* _TASK STATEMENT_:
What is needed is an exact copy of all the records below.

[Saved entries]

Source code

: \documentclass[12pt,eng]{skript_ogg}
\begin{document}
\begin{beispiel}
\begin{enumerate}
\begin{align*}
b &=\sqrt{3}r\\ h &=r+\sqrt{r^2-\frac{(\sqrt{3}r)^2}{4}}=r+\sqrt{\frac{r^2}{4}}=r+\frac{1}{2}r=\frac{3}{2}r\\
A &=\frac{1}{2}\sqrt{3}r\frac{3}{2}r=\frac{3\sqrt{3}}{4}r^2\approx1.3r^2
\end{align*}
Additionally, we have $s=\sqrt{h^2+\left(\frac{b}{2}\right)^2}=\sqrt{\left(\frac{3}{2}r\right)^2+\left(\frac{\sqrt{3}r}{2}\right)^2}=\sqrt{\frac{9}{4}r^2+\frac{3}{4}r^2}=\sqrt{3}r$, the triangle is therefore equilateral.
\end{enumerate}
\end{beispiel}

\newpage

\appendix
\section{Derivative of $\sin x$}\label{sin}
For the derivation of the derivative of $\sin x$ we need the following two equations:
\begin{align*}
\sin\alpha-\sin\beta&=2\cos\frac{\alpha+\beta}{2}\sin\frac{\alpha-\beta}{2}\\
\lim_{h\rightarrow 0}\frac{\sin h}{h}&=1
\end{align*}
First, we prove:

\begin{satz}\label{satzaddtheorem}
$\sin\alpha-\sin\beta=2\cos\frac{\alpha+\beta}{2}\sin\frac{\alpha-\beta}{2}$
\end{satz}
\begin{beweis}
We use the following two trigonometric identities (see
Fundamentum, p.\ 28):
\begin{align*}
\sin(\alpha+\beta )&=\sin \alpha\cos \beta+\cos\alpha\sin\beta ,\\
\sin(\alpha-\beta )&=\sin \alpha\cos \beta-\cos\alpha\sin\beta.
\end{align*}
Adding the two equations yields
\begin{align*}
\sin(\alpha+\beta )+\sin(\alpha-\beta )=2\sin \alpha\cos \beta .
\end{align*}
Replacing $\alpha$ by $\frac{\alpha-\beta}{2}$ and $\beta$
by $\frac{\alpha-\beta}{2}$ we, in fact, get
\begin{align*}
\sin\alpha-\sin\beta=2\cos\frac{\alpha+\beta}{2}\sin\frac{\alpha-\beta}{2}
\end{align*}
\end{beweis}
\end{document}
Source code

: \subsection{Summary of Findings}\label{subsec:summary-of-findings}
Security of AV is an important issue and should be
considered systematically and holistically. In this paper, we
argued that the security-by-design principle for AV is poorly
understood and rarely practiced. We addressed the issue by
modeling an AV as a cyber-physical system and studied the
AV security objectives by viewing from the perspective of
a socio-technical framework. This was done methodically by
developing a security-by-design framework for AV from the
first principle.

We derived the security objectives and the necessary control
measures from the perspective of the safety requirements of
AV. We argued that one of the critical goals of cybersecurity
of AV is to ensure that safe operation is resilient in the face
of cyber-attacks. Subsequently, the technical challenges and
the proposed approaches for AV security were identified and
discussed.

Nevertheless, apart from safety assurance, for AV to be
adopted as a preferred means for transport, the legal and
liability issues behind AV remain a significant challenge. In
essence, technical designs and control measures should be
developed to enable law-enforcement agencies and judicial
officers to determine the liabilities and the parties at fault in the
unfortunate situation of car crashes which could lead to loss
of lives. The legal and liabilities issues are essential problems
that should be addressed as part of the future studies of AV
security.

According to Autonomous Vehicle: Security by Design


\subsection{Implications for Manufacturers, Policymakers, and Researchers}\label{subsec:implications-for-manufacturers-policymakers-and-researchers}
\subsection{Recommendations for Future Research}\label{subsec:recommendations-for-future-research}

* _TASK OUTPUT_:
Source code

: \documentclass[12pt,eng]{skript_ogg}
\begin{document}
\begin{beispiel}
\begin{enumerate}
\begin{align*}
b &=\sqrt{3}r\\ h &=r+\sqrt{r^2-\frac{(\sqrt{3}r)^2}{4}}=r+\sqrt{\frac{r^2}{4}}=r+\frac{1}{2}r=\frac{3}{2}r\\
A &=\frac{1}{2}\sqrt{3}r\frac{3}{2}r=\frac{3\sqrt{3}}{4}r^2\approx1.3r^2
\end{align*}
Additionally, we have $s=\sqrt{h^2+\left(\frac{b}{2}\right)^2}=\sqrt{\left(\frac{3}{2}r\right)^2+\left(\frac{\sqrt{3}r}{2}\right)^2}=\sqrt{\frac{9}{4}r^2+\frac{3}{4}r^2}=\sqrt{3}r$, the triangle is therefore equilateral.
\end{enumerate}
\end{beispiel}

\newpage

\appendix
\section{Derivative of $\sin x$}\label{sin}
For the derivation of the derivative of $\sin x$ we need the following two equations:
\begin{align*}
\sin\alpha-\sin\beta&=2\cos\frac{\alpha+\beta}{2}\sin\frac{\alpha-\beta}{2}\\
\lim_{h\rightarrow 0}\frac{\sin h}{h}&=1
\end{align*}
First, we prove:

\begin{satz}\label{satzaddtheorem}
$\sin\alpha-\sin\beta=2\cos\frac{\alpha+\beta}{2}\sin\frac{\alpha-\beta}{2}$
\end{satz}
\begin{beweis}
We use the following two trigonometric identities (see
Fundamentum, p.\ 28):
\begin{align*}
\sin(\alpha+\beta )&=\sin \alpha\cos \beta+\cos\alpha\sin\beta ,\\
\sin(\alpha-\beta )&=\sin \alpha\cos \beta-\cos\alpha\sin\beta.
\end{align*}
Adding the two equations yields
\begin{align*}
\sin(\alpha+\beta )+\sin(\alpha-\beta )=2\sin \alpha\cos \beta .
\end{align*}
Replacing $\alpha$ by $\frac{\alpha-\beta}{2}$ and $\beta$
by $\frac{\alpha-\beta}{2}$ we, in fact, get
\begin{align*}
\sin\alpha-\sin\beta=2\cos\frac{\alpha+\beta}{2}\sin\frac{\alpha-\beta}{2}
\end{align*}
\end{beweis}
\end{document}
Source code

: \subsection{Summary of Findings}\label{subsec:summary-of-findings}
Security of AV is an important issue and should be
considered systematically and holistically. In this paper, we
argued that the security-by-design principle for AV is poorly
understood and rarely practiced. We addressed the issue by
modeling an AV as a cyber-physical system and studied the
AV security objectives by viewing from the perspective of
a socio-technical framework. This was done methodically by
developing a security-by-design framework for AV from the
first principle.

We derived the security objectives and the necessary control
measures from the perspective of the safety requirements of
AV. We argued that one of the critical goals of cybersecurity
of AV is to ensure that safe operation is resilient in the face
of cyber-attacks. Subsequently, the technical challenges and
the proposed approaches for AV security were identified and
discussed.

Nevertheless, apart from safety assurance, for AV to be
adopted as a preferred means for transport, the legal and
liability issues behind AV remain a significant challenge. In
essence, technical designs and control measures should be
developed to enable law-enforcement agencies and judicial
officers to determine the liabilities and the parties at fault in the
unfortunate situation of car crashes which could lead to loss
of lives. The legal and liabilities issues are essential problems
that should be addressed as part of the future studies of AV
security.

According to Autonomous Vehicle: Security by Design


\subsection{Implications for Manufacturers, Policymakers, and Researchers}\label{subsec:implications-for-manufacturers-policymakers-and-researchers}
\subsection{Recommendations for Future Research}\label{subsec:recommendations-for-future-research}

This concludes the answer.